Muhammad Humayun second ruler of the Mughal Empire.
Nasir ud din Muhammad Humayun (Persian نصیر الدین محمد همایون, 1508-1556) was the second ruler of the Mughal Empire of India and ruled until 1540 and 1530 of from 1555 until 1556.
Humayun was unable to consolidate the conquered Empire by his father Babur. He possessed as a ruler and commander does not have the skills to assert themselves in a non-assembled fixed Empire against its internal and external enemies.
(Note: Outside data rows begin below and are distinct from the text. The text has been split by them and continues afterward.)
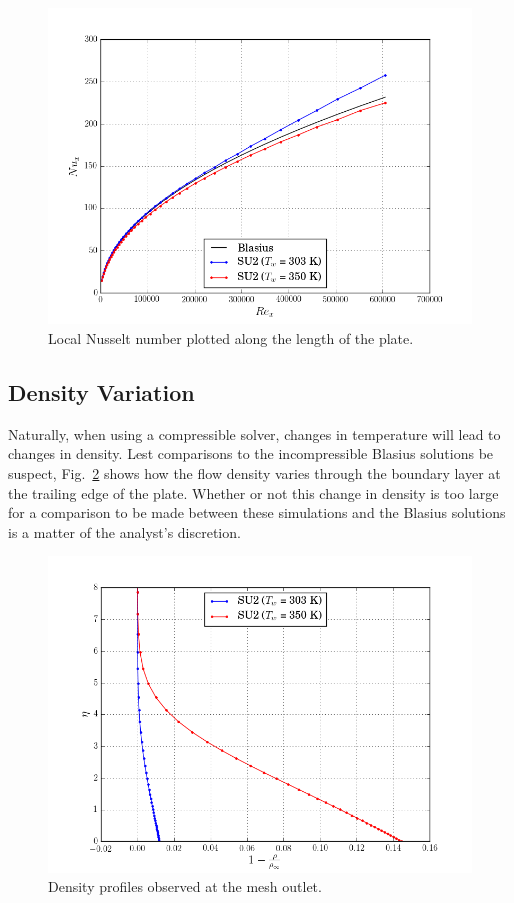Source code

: \documentclass[12pt,letterpaper]{article}
\begin{document}
\begin{figure}[h] 
\centering
\includegraphics[width=\linewidth]{nu.png}
\caption{Local Nusselt number plotted along the length of the plate.}
\label{fig:Nu}
\end{figure}

\subsection*{Density Variation}
Naturally, when using a compressible solver, changes in temperature will lead to changes in density. Lest comparisons to the incompressible Blasius solutions be suspect, Fig.~\ref{fig:rho} shows how the flow density varies through the boundary layer at the trailing edge of the plate. Whether or not this change in density is too large for a comparison to be made between these simulations and the Blasius solutions is a matter of the analyst's discretion.

\begin{figure}[h] 
\centering
\includegraphics[width=\linewidth]{rho.png}
\caption{Density profiles observed at the mesh outlet.}
\label{fig:rho}
\end{figure}
\end{document}
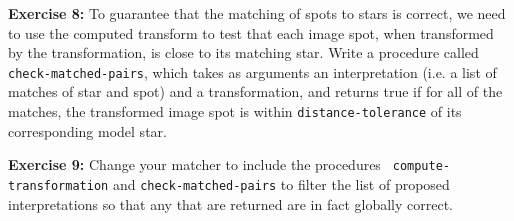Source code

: {\bf Exercise 8:} To guarantee that the matching of spots to stars is correct,
we need to use the computed transform to test that each image spot, when
transformed by the transformation, is close to its matching star.  Write
a procedure called {\tt check-matched-pairs}, which takes as arguments an
interpretation (i.e. a list of matches of star and spot) and a transformation,
and returns true if for all of the matches, the transformed image spot is
within {\tt distance-tolerance} of its corresponding model star.

\null

{\bf Exercise 9:} Change your matcher to include the procedures {\tt
compute-transformation} and {\tt check-matched-pairs} to filter
the list of proposed interpretations so that any that are returned are
in fact globally correct.



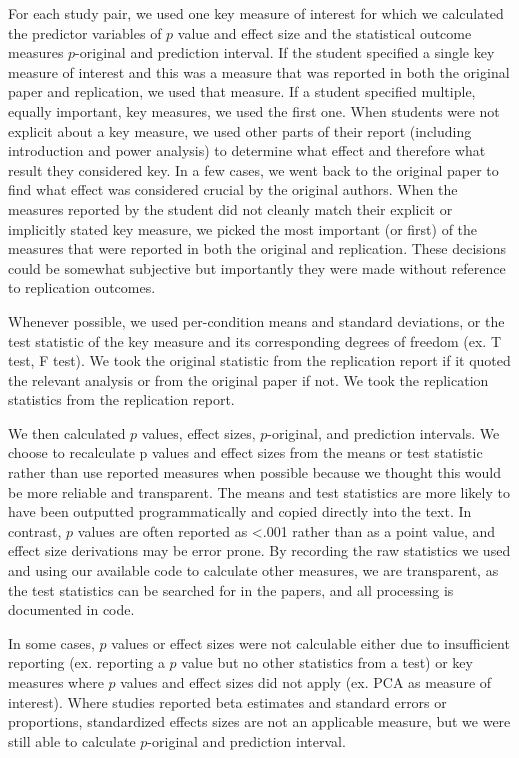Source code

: \documentclass[
  english,
  a4paper,
]{article}
\begin{document}
For each study pair, we used one key measure of interest for which we calculated the predictor variables of \(p\) value and effect size and the statistical outcome measures \(p\)-original and prediction interval. If the student specified a single key measure of interest and this was a measure that was reported in both the original paper and replication, we used that measure. If a student specified multiple, equally important, key measures, we used the first one. When students were not explicit about a key measure, we used other parts of their report (including introduction and power analysis) to determine what effect and therefore what result they considered key. In a few cases, we went back to the original paper to find what effect was considered crucial by the original authors. When the measures reported by the student did not cleanly match their explicit or implicitly stated key measure, we picked the most important (or first) of the measures that were reported in both the original and replication. These decisions could be somewhat subjective but importantly they were made without reference to replication outcomes.

Whenever possible, we used per-condition means and standard deviations, or the test statistic of the key measure and its corresponding degrees of freedom (ex. T test, F test). We took the original statistic from the replication report if it quoted the relevant analysis or from the original paper if not. We took the replication statistics from the replication report.

We then calculated \(p\) values, effect sizes, \(p\)-original, and prediction intervals. We choose to recalculate p values and effect sizes from the means or test statistic rather than use reported measures when possible because we thought this would be more reliable and transparent. The means and test statistics are more likely to have been outputted programmatically and copied directly into the text. In contrast, \(p\) values are often reported as \textless.001 rather than as a point value, and effect size derivations may be error prone. By recording the raw statistics we used and using our available code to calculate other measures, we are transparent, as the test statistics can be searched for in the papers, and all processing is documented in code.

In some cases, \(p\) values or effect sizes were not calculable either due to insufficient reporting (ex. reporting a \(p\) value but no other statistics from a test) or key measures where \(p\) values and effect sizes did not apply (ex. PCA as measure of interest). Where studies reported beta estimates and standard errors or proportions, standardized effects sizes are not an applicable measure, but we were still able to calculate \(p\)-original and prediction interval.
\end{document}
A serious defeat against Sher Shah forced him to flee India and led to the interruption of Mughal rule by the short-lived Sur Dynasty. Refuge and help he found at the Persian court, and only the erupting under Sher Shah’s successors infighting eventually enabled him to return to India. By Humayun stay in Persia the courtly culture of the Great Mughals was even more influenced by Persian Culture.
On his return, were among his entourage also two Persian painters who influenced the later Mughal school strong. After his death, the Humayun’s Tomb was built in Delhi. It is considered the first representative monuments of Mughal architecture and has been built by a Persian architect.
Source: The Oriental Annual, or Scenes in India. Comprising twenty-five engravings from original drawings by William Daniell, R.A. and a descriptive Account by the Rev. Hobart Caunter, B.D. London: Published by Edward Bull, Holles Street, Cavendish Square, 1834.